In re: Sen. Mitch McConnell’s recent remarks on tax cuts, Kevin D. Williamson wrote an excellent piece that summarized what we know about the impact of tax cuts on revenues:
There is considerable debate among economists and federal legume-quantifiers about how large supply-side revenue effects are. The Congressional Budget Office did a study in 2005 of the effects of a theoretical 10 percent cut in income-tax rates. It ran a couple of different versions of the study, under different sets of economic assumptions. The conclusion the CBO came to was that the growth effects of such a tax cut could be expected to offset between 1 percent and 22 percent of the revenue loss in the first five years. In the second five years, the CBO calculated, feedback effects of tax-rate reductions might actually add 5 percent to the revenue loss — or offset as much as 32 percent of it. That’s a big deal, and something that conservative budget engineers should keep in mind. But the question of whether the CBO accounts for tax cuts at 100 cents on the dollar, 99 cents on the dollar, or 68 cents on the dollar is hardly the stuff that a broad-based political movement is going to put at the center of its campaigns. Federal spending, on the other hand, is a national crisis.
When the Senate Minority Leader says that
“That there’s no evidence whatsoever that the Bush tax cuts actually diminished revenue. They increased revenue, because of the vibrancy of these tax cuts in the economy. So I think what Senator Kyl was expressing was the view of virtually every Republican on that subject.”

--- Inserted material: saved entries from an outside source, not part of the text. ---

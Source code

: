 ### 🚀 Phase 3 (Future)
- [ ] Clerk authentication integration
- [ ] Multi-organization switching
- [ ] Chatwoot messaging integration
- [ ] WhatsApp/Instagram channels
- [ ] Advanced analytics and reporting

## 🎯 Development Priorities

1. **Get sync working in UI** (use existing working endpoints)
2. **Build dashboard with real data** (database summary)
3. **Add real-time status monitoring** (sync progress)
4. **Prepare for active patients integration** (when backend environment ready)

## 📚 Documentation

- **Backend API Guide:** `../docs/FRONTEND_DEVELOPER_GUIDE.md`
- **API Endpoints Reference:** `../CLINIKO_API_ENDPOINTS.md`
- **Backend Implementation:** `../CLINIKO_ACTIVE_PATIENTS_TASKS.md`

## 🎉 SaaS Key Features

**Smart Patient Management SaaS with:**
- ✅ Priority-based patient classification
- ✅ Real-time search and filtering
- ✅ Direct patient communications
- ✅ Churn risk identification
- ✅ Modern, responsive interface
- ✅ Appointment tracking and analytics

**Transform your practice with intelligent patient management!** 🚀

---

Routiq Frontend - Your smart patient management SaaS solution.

one wonders what exactly he means. His statement runs directly counter to the Kevin’s able summary of the debate so far. If cutting taxes always led to revenue increases, there would be little reason to, for example, limit compensation in the public sector. I assume that Sen. McConnell recognizes that there is some point at which tax cuts will lead to decreased revenues. But that’s not clear from his statement.
And this kind of thinking inclines us to increase spending to new heights. Why? If the public is convinced that we can afford high levels of spending by cutting taxes and contributing to the vibrancy of the economy, the case for restraining the growth of public spending collapses. While a large majority of voters can be persuaded that we need to cut wasteful spending because it has to be paid for through higher taxes, a large majority of voters can’t be persuaded that we need to cut wasteful spending because we don’t like social workers or public school teachers or free roads and much else besides.
There is a deep illogic here, and it does more damage to conservative efforts to create a more efficient and sustainable public sector than Sen. McConnell seems to appreciate.